La console war positiva

Ricollegandomi direttamente alla fine del paragrafo precedente, è evidente che il fulcro e cardine di entrambe le politiche delle due case siano proprio i giochi e la possibilità di vendere il proprio marchio a più persone possibili. Il mercato dei videogiochi è stratificato ma contemporaneo, dove c’è spazio per esclusive da 80€ al contempo vi è la possibilità di acquistare un pass a 10€ che permette di giocare a più di 200 titoli. Anche tenendo in considerazione la stessa tipologia di utente e cercando al tempo di stesso di attrarre l’esponente della altre tipologie. Lo scopo per entrambe è quello di valorizzare al massimo lo sforzo produttivo e tutelare al contempo il valore del gioco stesso. Il modello di business possibile al momento per Microsoft non è possibile per Sony e viceversa, ma non è escluso che per alcune tipologie di titoli possano essere entrambe strade percorribili da tutti. Il costo di sviluppo delle esclusive Sony ha un attesa di guadagno probabilmente ottenibile solo con l’acquisto diretto della copia al suo prezzo massimo (sapendo che per la sua posizione nel mercato ciò avverrà); allo stesso modo la possibilità di distribuzione che alcuni titoli possono avere con il GamePass permette a Microsoft di produrre una varietà di prodotti maggiore a un costo magari inferiore rispetto a Sony ma pur sempre alto. Ciò che voglio affermare è che non si può negare che, al momento, PlayStation e Xbox siano ancora competitor nello stesso mercato. Variano alcuni approcci e si utilizzano strade alternative mentre contemporaneamente si solcano quelle tradizionali.

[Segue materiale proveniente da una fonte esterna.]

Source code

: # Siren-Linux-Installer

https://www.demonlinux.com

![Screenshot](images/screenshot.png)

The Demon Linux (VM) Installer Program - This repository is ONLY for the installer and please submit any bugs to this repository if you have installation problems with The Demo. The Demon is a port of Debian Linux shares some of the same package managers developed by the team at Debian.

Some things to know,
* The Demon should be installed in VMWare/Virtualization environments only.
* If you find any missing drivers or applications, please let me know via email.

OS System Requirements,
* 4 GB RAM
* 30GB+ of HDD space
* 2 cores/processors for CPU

L’unico modo nel quale la console war può essere percepita in maniera positiva, è proprio quello di porci con entusiasmo e spirito critico di fronte alle proposte di entrambe le case. Non trincerandosi dietro la propria scelta parziale, come se fosse in gioco l’identità stessa del soggetto, ma aprendosi alle prospettive artistiche che le due console, i due sistemi, possono portare. La console war positiva è quella fra Microsoft e Sony che cercano di sviluppare prodotti sempre migliori, sapendo che il pubblico che li riceve è pronto a valutarli e sviscerarli in profondità, con lo spirito critico di chi vuole esprimere giudizi corretti e giusti, in modo da mettere in luce punti di forza e debolezze; in un dialogo costante che non è mai distruttivo, non sviluppa mai la divisione o la faziosità, ma permette costantemente la produzione di discorsi più profondi e migliori.